• Source texts of formatted documents:

—————

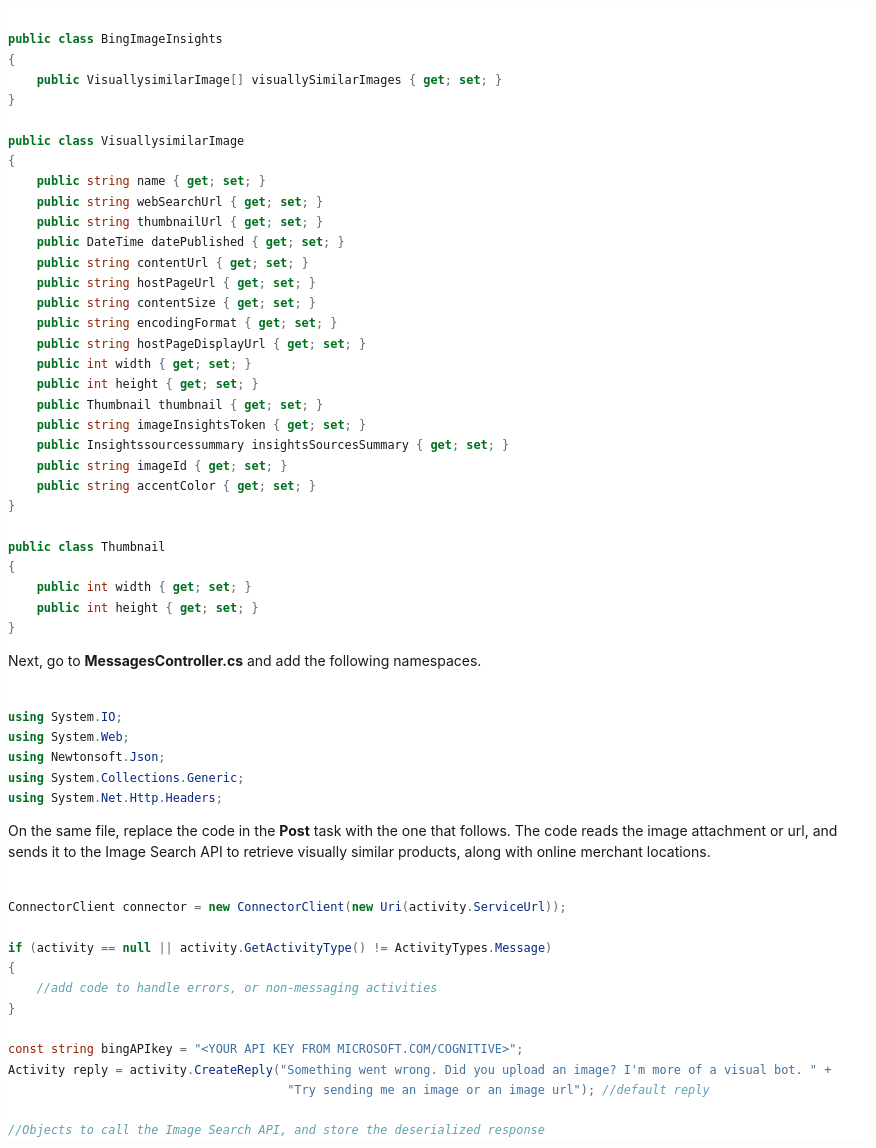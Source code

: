
```cs

public class BingImageInsights
{
    public VisuallysimilarImage[] visuallySimilarImages { get; set; }
}

public class VisuallysimilarImage
{
    public string name { get; set; }
    public string webSearchUrl { get; set; }
    public string thumbnailUrl { get; set; }
    public DateTime datePublished { get; set; }
    public string contentUrl { get; set; }
    public string hostPageUrl { get; set; }
    public string contentSize { get; set; }
    public string encodingFormat { get; set; }
    public string hostPageDisplayUrl { get; set; }
    public int width { get; set; }
    public int height { get; set; }
    public Thumbnail thumbnail { get; set; }
    public string imageInsightsToken { get; set; }
    public Insightssourcessummary insightsSourcesSummary { get; set; }
    public string imageId { get; set; }
    public string accentColor { get; set; }
}

public class Thumbnail
{
    public int width { get; set; }
    public int height { get; set; }
}

```

Next, go to **MessagesController.cs** and add the following namespaces.

```cs

using System.IO;
using System.Web;
using Newtonsoft.Json;
using System.Collections.Generic;
using System.Net.Http.Headers;

```

On the same file, replace the code in the **Post** task with the one that follows. The code reads the image attachment or url, and sends it to the Image Search API to retrieve visually similar products, along with online merchant locations.   

```cs

ConnectorClient connector = new ConnectorClient(new Uri(activity.ServiceUrl));

if (activity == null || activity.GetActivityType() != ActivityTypes.Message)
{
    //add code to handle errors, or non-messaging activities
}

const string bingAPIkey = "<YOUR API KEY FROM MICROSOFT.COM/COGNITIVE>";
Activity reply = activity.CreateReply("Something went wrong. Did you upload an image? I'm more of a visual bot. " +
                                       "Try sending me an image or an image url"); //default reply

//Objects to call the Image Search API, and store the deserialized response
```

—————

• ASSIGNED TASK: The lines you need are those containing "reply"; find them in the records and copy them.

• RESULT:
Activity reply = activity.CreateReply("Something went wrong. Did you upload an image? I'm more of a visual bot. " +
                                       "Try sending me an image or an image url"); //default reply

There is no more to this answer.